I just got my new horse 5 days ago. 16 yo Rocky Mountain Horse. Former endurance horse that hasn't done much in the last year. He moved from a quiet, beautiful pasture with two mule friends on the property of his owner, to a mare motel stall in boarding facility that has probably 100 horses. The vet, farrier, and horse hauler all raved about how quiet and easy going he was. When I rode him it was literally during a storm, he had not been ridden in a year, and he was amazing for everything.

Currently my 16 year old, "been there, done that" rock solid trail horse, is very spooky, at what seems to me to be nothing, when being lead around and just seems insecure and unhappy. He stares out the back of his stall (he has a million dollar California hillside view of the pasture.)

I am currently feeling that I have ruined his life and have the opposite of what I wanted, and is a spooky horse that isn't going to be my go anywhere pal. :( (ok, I might be feeling sorry for myself)

Here is a summary of what I have done and what has happened since we moved in:

Day 1: He came off the trailer uneventfully. The hauler said what a good guy he was for everything. I led him over to a round pen to let him stretch and roll after his 2.5 hour ride. He rolled, looked around and that was about it. I got in the pen asked him to move out and he did. Then I asked for him to speed up (he is gaited, but he trotted) and I had him change directions which is did for me. Then I asked for a canter and he did. Another direction change and then I let him walk and stop and he faced me and when I turned and walked away from me he followed me. Yay, I thought. This is what the books said should happen if I did it right. I am feeling pretty good.

I lead him back to his barn and he is looking around and nervous, not overly so, and he leads easily and respects my space.
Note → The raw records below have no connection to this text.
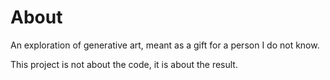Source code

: About
=====

An exploration of generative art, meant as a gift for a person I do not know.

This project is not about the code, it is about the result. 
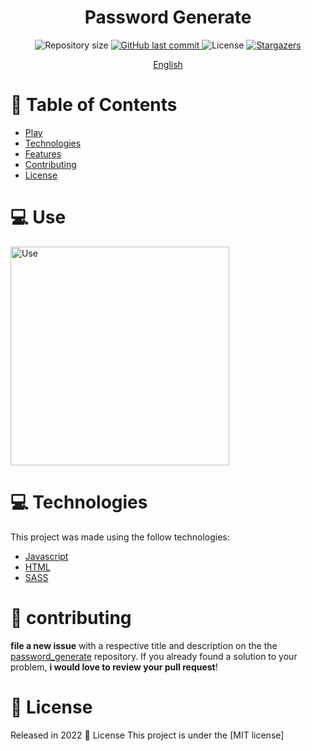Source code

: <h1 align="center">
      Password Generate
</h1>

<p align="center">	
  <img alt="Repository size" src="https://img.shields.io/github/repo-size/Pedro749/password_generate?color=774DD6">

  <a href="https://github.com/Pedro749/jogo_da_velha/commits">
    <img alt="GitHub last commit" src="https://img.shields.io/github/last-commit/Pedro749/password_generate?color=774DD6">
  </a> 
  <img alt="License" src="https://img.shields.io/badge/license-MIT-8257E5">
  <a href="https://github.comPedro749/jogo_da_velha/stargazers">
    <img alt="Stargazers" src="https://img.shields.io/github/stars/Pedro749/password_generate?color=8257E5&logo=github">
  </a>
</p>

<p align="center">
    <a href="README.md">English</a>
  
 </p>

# :pushpin: Table of Contents

- [Play](#computer-play)
- [Technologies](#computer-technologies)
- [Features](#rocket-features)
- [Contributing](#tada-contributing)
- [License](#closed_book-license)

# :computer: Use

[<img alt="Use" width="350px" src="https://user-images.githubusercontent.com/69980288/214146236-2e3b161a-1608-4175-9618-1f3a2ffd129b.jpg" />](https://pedro749.github.io/password_generate/)

# :computer: Technologies 

This project was made using the follow technologies:

- [Javascript](https://www.javascript.com/)
- [HTML](https://developer.mozilla.org/en-US/docs/Web/HTML)
- [SASS](https://sass-lang.com/)

# :tada: contributing

**file a new issue** with a respective title and description on the the [password_generate](https://github.com/Pedro749/passeord_generate/issues) repository. If you already found a solution to your problem, **i would love to review your pull request**!

# :closed_book: License

Released in 2022 :closed_book: License
This project is under the [MIT license]

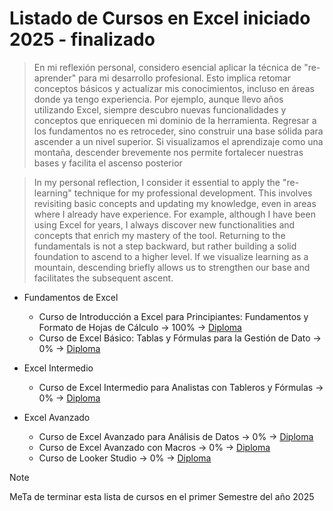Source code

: # Listado de Cursos en Excel iniciado 2025 - finalizado 

> En mi reflexión personal, considero esencial aplicar la técnica de "re-aprender" para mi desarrollo profesional. Esto implica retomar conceptos básicos y actualizar mis conocimientos, incluso en áreas donde ya tengo experiencia. Por ejemplo, aunque llevo años utilizando Excel, siempre descubro nuevas funcionalidades y conceptos que enriquecen mi dominio de la herramienta. Regresar a los fundamentos no es retroceder, sino construir una base sólida para ascender a un nivel superior. Si visualizamos el aprendizaje como una montaña, descender brevemente nos permite fortalecer nuestras bases y facilita el ascenso posterior

> In my personal reflection, I consider it essential to apply the "re-learning" technique for my professional development. This involves revisiting basic concepts and updating my knowledge, even in areas where I already have experience. For example, although I have been using Excel for years, I always discover new functionalities and concepts that enrich my mastery of the tool. Returning to the fundamentals is not a step backward, but rather building a solid foundation to ascend to a higher level. If we visualize learning as a mountain, descending briefly allows us to strengthen our base and facilitates the subsequent ascent.

- Fundamentos de Excel
    - Curso de Introducción a Excel para Principiantes: Fundamentos y Formato de Hojas de Cálculo -> 100% -> [Diploma](https://github.com/LeoSan/CursosHabilidadesBlandas2022/blob/main/09_Excel/Curso_Introduccion_Excel/2025_Diploma-excel-intro_Platzi.pdf) 
    - Curso de Excel Básico: Tablas y Fórmulas para la Gestión de Dato -> 0% -> [Diploma]()

- Excel Intermedio
    - Curso de Excel Intermedio para Analistas con Tableros y Fórmulas -> 0% -> [Diploma]()
    
- Excel Avanzado
    - Curso de Excel Avanzado para Análisis de Datos -> 0% -> [Diploma]()
    - Curso de Excel Avanzado con Macros -> 0% -> [Diploma]()
    - Curso de Looker Studio -> 0% -> [Diploma]()

>[!NOTE]
> MeTa de terminar esta lista de cursos en el primer Semestre del año 2025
I put him in his stall and he immediately befriends the horses on either side. They are both squealing and kicking and he is just quiet. Within minutes the gelding next to him is grooming his neck! he drinks water, eats hay, seems ok. I am feeling pretty confident and happy at this point. I spend an hour and a half touching and grooming him (huge knotted tail that took some time to detangle) and having him get use to me. I try his new blanket on him. Perfectly happy to have that done. I leave him munching away on his lunch.

Day 2: I come take him out to the round pen (different one. This is back by his barn) and turn him out. He rolls and stands there. I go in to get him moving again, but I brought a lunge whip (just the stick part, the rope was coiled around) and he starts galloping and galloping and looking really nervous. I drop the lunge whip and he continues racing around. I signal him to slow down and he does, only to speed up again.
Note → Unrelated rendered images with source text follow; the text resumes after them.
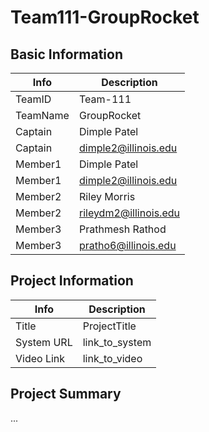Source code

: # Team111-GroupRocket

## Basic Information

|   Info      |        Description     |
| ----------- | ---------------------- |
| TeamID      |        Team-111        |
| TeamName    |        GroupRocket     |
| Captain     |       Dimple Patel     |
| Captain     |   dimple2@illinois.edu |
| Member1     |        Dimple Patel    |
| Member1     |   dimple2@illinois.edu |
| Member2     |      Riley Morris      |
| Member2     | rileydm2@illinois.edu  |
| Member3     |     Prathmesh Rathod   |
| Member3     |  pratho6@illinois.edu |

## Project Information

|   Info      |        Description     |
| ----------- | ---------------------- |
|  Title      |       ProjectTitle     |
| System URL  |      link_to_system    |
| Video Link  |      link_to_video     |

## Project Summary

...
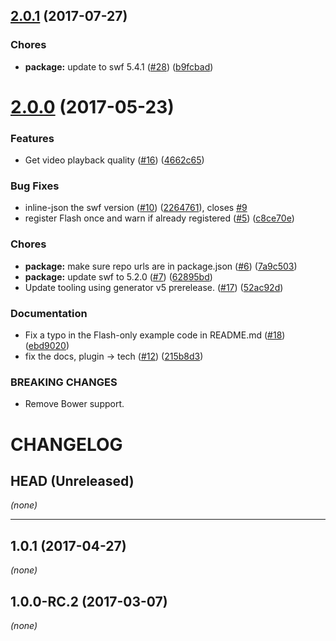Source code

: <a name="2.0.1"></a>
## [2.0.1](https://github.com/videojs/videojs-flash/compare/v2.0.0...v2.0.1) (2017-07-27)

### Chores

* **package:** update to swf 5.4.1 ([#28](https://github.com/videojs/videojs-flash/issues/28)) ([b9fcbad](https://github.com/videojs/videojs-flash/commit/b9fcbad))

<a name="2.0.0"></a>
# [2.0.0](https://github.com/videojs/videojs-flash/compare/v1.0.0-RC.0...v2.0.0) (2017-05-23)

### Features

* Get video playback quality ([#16](https://github.com/videojs/videojs-flash/issues/16)) ([4662c65](https://github.com/videojs/videojs-flash/commit/4662c65))

### Bug Fixes

* inline-json the swf version ([#10](https://github.com/videojs/videojs-flash/issues/10)) ([2264761](https://github.com/videojs/videojs-flash/commit/2264761)), closes [#9](https://github.com/videojs/videojs-flash/issues/9)
* register Flash once and warn if already registered ([#5](https://github.com/videojs/videojs-flash/issues/5)) ([c8ce70e](https://github.com/videojs/videojs-flash/commit/c8ce70e))

### Chores

* **package:** make sure repo urls are in package.json ([#6](https://github.com/videojs/videojs-flash/issues/6)) ([7a9c503](https://github.com/videojs/videojs-flash/commit/7a9c503))
* **package:** update swf to 5.2.0 ([#7](https://github.com/videojs/videojs-flash/issues/7)) ([62895bd](https://github.com/videojs/videojs-flash/commit/62895bd))
* Update tooling using generator v5 prerelease. ([#17](https://github.com/videojs/videojs-flash/issues/17)) ([52ac92d](https://github.com/videojs/videojs-flash/commit/52ac92d))

### Documentation

* Fix a typo in the Flash-only example code in README.md ([#18](https://github.com/videojs/videojs-flash/issues/18)) ([ebd9020](https://github.com/videojs/videojs-flash/commit/ebd9020))
* fix the docs, plugin -> tech ([#12](https://github.com/videojs/videojs-flash/issues/12)) ([215b8d3](https://github.com/videojs/videojs-flash/commit/215b8d3))


### BREAKING CHANGES

* Remove Bower support.

CHANGELOG
=========

## HEAD (Unreleased)
_(none)_

--------------------

## 1.0.1 (2017-04-27)
_(none)_

## 1.0.0-RC.2 (2017-03-07)
_(none)_

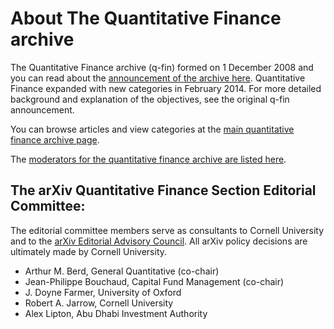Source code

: # About The Quantitative Finance archive


The Quantitative Finance archive (q-fin) formed on 1 December 2008 and you can read about the [announcement of the archive here](../../new/q-fin_announce.md).
Quantitative Finance expanded with new categories in February 2014. For more detailed background and
explanation of the objectives, see the original q-fin announcement.

You can browse articles and view categories at the [main quantitative finance archive page](https://arxiv.org/archive/q-fin).

The [moderators for the quantitative finance archive are listed here](https://arxiv.org/moderators#q-fin).


## The arXiv Quantitative Finance Section Editorial Committee:

The editorial committee members serve as consultants to Cornell University and to the [arXiv Editorial Advisory Council](../../about/people/editorial_advisory_council.md). All arXiv policy decisions are ultimately made by Cornell University.

- Arthur M. Berd, General Quantitative (co-chair)
- Jean-Philippe Bouchaud, Capital Fund Management (co-chair)
- J. Doyne Farmer, University of Oxford
- Robert A. Jarrow, Cornell University
- Alex Lipton, Abu Dhabi Investment Authority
I finally get him to move more slowly and change directions a few times. He does. Then stops to face me. Follows me when I turn and walk away from him, but now I need to cool him down so I start walking him out and several ground squirrels explode from in front of the stalls in the back lane area, scaring him (and frankly me) half to death. He does those small spooks where his head goes up and he scrambles his feet. Not a totally huge spook, but enough to get your heart going. We recover from that I take him to the tie post to groom him.

He is doing pretty good and then the mare next to him spooks hard and he and the horse on the other side pull back snapping their safety strings and they trot off toward the pasture. He was easy to catch, but still a bummer. We went back the tie post and finish the groom. He is a little jumpier now. I lead him back to the barn and he is still a bit jumpy.

Day 3: Back in the round pen, no lunge whip. He is moving out sanely and changing directions, paying attention to me, all is going very well. Then the pastures on either side behind us explode with galloping horses. The reason for the this commotion is a loose horse that has dumped its rider and is flying back to the barn and races past the round pen. My horse starts galloping and bellowing frantically. I thought i was going to get sick watching him from the center of the pen. I try to slow him, but it takes several direction changes to finally get there. I take him out of the round pen lead him around the area, he is still very jumpy maybe even more so. *sigh* I start asking him to lower his head and back and yield his hind end to change focus. He does it. He is very responsive, but still jumpy. Back in his stall he faces out the back and when I am cleaning out some poop he stomps his back foot at me. He is over me for the day. I have been dismissed by my new horse. :(

Day 4 and 5: It had rained hard rain, so no round pen. We just walk around practicing the refocusing and relaxing techniques, he does them, but he is really jumpy. The mare next to him is screaming her every loving head off for him and the other gelding on the other side of her to come back. I groom in the stall because the rain is back and, even with the unsettled mare, he is great there. Much happier. He was even coming back to me (after staring longingly at the pasture) and "snarfing" me with his muzzle, but the spookiness on the lead is frustrating.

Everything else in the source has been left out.